A unit vector is any vector whose magnitude is one (or unity). That's the mathematical definition, but I'll explain what it is in the context of the problem as well.

You already know that you can take a vector ##\vec{A}## and decompose it into its three components ##A_x##, ##A_y##, and ##A_z## right? But you can't just say that $$A_x + A_y + A_z = \vec{A}$$, because then you have a scalar quantity on the left hand side of the equation and a vector quantity on the right, which doesn't make any sense. So that equation is wrong.

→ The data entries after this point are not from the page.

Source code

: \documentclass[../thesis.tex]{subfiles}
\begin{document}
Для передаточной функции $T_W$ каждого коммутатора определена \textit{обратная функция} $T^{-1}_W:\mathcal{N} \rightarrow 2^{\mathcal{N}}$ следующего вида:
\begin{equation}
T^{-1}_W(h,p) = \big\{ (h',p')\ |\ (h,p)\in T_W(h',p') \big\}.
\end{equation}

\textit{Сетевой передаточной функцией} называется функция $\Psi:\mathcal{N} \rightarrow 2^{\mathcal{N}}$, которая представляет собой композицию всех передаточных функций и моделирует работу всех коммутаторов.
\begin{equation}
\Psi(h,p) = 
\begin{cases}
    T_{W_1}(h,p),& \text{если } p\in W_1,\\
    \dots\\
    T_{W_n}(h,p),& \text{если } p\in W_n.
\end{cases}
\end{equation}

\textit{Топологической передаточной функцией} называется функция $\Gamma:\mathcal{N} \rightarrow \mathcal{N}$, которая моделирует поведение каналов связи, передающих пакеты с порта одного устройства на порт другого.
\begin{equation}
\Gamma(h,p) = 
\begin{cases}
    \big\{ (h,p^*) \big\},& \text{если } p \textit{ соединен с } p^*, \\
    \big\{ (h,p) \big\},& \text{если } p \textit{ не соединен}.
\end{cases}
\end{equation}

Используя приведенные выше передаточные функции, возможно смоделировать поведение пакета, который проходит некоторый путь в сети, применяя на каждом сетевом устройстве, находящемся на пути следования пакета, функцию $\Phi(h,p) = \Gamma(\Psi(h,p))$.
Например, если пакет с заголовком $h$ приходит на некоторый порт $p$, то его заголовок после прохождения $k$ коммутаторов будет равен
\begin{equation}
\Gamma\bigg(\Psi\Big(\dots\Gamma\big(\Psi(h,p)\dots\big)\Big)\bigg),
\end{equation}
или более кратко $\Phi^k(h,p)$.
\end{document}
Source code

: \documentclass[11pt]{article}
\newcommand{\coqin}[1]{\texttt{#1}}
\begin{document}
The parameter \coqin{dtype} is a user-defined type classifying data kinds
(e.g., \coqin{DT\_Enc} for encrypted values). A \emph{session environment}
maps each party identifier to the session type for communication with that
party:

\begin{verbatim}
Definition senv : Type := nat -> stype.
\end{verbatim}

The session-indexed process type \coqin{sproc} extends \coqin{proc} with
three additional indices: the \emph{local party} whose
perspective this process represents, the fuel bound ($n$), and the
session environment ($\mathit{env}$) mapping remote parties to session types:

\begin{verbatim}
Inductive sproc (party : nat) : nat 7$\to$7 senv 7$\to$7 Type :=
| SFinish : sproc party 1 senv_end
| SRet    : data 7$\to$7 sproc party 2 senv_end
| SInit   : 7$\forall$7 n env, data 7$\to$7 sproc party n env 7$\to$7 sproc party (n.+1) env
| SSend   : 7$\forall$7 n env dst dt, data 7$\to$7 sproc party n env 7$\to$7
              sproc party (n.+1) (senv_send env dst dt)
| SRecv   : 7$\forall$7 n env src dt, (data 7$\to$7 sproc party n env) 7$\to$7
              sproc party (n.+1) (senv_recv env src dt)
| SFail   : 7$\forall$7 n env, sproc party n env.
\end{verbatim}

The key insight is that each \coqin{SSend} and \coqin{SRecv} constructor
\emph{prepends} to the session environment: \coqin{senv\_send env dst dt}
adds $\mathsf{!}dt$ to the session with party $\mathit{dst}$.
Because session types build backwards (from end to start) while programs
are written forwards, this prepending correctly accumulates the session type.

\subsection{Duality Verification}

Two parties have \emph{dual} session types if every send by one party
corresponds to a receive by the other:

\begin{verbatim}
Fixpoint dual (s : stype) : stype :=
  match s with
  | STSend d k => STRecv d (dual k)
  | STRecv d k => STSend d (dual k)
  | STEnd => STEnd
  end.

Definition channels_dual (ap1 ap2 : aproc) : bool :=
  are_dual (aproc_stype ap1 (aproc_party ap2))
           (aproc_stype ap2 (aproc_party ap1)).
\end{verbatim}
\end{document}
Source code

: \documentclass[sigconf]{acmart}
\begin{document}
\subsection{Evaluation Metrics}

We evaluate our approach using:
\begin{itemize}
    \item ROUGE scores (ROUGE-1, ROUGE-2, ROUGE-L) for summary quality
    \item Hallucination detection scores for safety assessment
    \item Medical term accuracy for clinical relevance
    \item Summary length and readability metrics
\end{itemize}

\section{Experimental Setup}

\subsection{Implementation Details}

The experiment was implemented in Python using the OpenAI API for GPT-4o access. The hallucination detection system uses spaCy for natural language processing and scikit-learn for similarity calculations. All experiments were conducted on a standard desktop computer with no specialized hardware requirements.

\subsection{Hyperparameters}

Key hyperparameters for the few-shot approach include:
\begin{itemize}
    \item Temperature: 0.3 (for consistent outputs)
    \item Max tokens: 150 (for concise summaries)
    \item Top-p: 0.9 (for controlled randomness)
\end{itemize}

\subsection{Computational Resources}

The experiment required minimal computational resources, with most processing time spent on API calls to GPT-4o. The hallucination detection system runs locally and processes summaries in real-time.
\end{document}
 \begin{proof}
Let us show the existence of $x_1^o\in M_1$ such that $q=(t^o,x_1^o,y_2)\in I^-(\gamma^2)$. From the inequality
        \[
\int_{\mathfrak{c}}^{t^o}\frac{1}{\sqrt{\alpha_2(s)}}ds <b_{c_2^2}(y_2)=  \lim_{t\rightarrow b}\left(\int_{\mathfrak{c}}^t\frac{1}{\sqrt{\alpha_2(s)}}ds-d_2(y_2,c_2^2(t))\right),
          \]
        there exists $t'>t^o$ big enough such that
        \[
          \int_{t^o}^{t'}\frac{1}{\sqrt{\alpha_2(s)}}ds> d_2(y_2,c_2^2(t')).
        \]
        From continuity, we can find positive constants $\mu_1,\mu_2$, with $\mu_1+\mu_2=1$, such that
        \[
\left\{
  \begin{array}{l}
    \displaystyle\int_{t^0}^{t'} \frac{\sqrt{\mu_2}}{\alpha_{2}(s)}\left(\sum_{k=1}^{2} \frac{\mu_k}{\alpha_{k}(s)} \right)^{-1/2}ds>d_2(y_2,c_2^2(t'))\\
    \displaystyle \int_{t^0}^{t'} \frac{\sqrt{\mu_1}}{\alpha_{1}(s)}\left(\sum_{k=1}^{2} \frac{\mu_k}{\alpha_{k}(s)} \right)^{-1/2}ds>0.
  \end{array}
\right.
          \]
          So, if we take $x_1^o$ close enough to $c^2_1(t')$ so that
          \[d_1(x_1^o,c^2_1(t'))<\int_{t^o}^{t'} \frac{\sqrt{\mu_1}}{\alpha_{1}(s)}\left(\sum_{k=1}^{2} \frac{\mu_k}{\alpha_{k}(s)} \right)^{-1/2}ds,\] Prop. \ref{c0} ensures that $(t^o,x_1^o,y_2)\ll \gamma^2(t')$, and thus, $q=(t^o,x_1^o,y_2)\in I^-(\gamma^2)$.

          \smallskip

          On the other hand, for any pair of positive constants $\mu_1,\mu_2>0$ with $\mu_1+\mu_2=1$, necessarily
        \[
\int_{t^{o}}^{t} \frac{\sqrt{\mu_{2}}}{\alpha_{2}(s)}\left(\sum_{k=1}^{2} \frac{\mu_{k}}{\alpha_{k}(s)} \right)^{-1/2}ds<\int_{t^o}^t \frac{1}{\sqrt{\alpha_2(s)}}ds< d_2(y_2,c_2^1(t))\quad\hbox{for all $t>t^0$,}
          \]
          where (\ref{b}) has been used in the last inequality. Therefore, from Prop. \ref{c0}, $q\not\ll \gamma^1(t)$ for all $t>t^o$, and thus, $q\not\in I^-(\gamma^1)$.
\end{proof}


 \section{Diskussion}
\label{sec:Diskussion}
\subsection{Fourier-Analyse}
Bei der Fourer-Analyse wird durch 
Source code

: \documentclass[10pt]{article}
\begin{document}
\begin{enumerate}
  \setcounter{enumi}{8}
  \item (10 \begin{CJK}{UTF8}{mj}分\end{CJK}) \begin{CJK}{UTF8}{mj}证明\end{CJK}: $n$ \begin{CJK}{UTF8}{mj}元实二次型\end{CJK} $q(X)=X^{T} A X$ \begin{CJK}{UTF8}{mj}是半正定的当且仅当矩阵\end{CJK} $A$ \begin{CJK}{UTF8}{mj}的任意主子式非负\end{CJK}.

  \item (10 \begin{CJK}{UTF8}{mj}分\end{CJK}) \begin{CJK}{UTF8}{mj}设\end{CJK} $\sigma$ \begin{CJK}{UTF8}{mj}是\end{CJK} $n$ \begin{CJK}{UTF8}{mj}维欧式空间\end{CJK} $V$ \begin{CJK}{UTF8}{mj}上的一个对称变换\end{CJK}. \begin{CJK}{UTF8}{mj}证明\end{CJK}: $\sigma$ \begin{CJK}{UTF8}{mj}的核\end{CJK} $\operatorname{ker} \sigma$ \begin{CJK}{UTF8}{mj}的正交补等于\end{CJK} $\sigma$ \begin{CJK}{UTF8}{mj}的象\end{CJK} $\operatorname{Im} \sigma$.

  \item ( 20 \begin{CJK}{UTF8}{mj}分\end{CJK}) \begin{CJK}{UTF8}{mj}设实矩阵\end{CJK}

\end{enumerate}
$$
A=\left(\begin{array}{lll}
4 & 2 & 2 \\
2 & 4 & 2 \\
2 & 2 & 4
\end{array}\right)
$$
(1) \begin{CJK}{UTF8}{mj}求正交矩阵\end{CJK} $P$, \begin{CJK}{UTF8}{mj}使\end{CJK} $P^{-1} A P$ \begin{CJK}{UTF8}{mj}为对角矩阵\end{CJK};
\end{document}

The proper equation is $$A_x \hat{x} + A_y \hat{y} + A_z \hat{z} = \vec{A}$$ ##\hat{x}##, ##\hat{y}##, and ##\hat{z}## are unit vectors, which means they all have a magnitude of one. So the way this equation works is that if you start at the origin, and then you add the vector ##A_x \hat{x}##, and then you add the vector ##A_y \hat{y}##, and then you add the vector ##A_z \hat{z}##, you get ##\vec{A}##! Does that much make sense?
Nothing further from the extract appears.